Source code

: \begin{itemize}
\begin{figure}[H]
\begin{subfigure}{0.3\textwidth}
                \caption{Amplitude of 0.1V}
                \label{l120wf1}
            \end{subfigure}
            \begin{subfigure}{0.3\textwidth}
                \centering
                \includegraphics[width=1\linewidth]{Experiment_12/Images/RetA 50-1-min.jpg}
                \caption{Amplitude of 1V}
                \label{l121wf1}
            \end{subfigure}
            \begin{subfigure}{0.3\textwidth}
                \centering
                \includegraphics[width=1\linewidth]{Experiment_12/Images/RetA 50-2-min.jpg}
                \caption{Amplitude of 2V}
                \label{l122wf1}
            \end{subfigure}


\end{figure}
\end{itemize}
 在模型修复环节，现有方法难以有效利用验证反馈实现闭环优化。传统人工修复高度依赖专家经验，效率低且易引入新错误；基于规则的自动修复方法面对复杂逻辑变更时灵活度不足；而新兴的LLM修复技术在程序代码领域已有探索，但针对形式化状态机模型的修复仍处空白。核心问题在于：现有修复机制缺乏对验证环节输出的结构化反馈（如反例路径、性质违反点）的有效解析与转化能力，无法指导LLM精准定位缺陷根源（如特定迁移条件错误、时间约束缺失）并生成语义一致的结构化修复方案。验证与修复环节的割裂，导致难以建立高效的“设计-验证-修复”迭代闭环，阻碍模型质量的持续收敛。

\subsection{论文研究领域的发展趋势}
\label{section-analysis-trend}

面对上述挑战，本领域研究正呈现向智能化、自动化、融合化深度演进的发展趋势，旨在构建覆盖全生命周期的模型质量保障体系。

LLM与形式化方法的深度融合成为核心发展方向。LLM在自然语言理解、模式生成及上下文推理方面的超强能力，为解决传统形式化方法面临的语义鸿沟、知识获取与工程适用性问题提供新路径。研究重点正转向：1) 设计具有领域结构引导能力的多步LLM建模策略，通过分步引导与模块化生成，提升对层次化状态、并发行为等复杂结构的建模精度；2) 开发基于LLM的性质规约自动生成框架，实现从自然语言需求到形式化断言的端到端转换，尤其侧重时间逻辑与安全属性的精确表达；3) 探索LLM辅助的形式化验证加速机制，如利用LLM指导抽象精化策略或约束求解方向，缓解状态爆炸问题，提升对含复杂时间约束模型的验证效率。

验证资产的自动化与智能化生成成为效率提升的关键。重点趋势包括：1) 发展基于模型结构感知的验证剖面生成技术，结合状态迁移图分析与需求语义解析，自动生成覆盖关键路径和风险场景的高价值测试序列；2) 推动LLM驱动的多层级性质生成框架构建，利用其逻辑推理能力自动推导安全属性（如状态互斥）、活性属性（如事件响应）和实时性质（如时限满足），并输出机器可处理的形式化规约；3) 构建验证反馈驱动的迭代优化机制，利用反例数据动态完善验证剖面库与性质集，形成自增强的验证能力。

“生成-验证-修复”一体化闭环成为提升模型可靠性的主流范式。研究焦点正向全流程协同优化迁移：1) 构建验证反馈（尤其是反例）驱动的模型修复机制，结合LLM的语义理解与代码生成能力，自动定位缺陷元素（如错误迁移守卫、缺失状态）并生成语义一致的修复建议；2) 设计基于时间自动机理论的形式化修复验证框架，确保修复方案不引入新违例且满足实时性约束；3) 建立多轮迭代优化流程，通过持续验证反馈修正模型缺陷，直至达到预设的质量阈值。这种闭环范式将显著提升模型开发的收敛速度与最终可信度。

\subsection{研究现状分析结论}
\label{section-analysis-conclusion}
--------
* GOAL OF THE EXERCISE
The lines above that hold the string "caption" are to be located and copied.

* OUTPUT BELOW
                \caption{Amplitude of 0.1V}
                \caption{Amplitude of 1V}
                \caption{Amplitude of 2V}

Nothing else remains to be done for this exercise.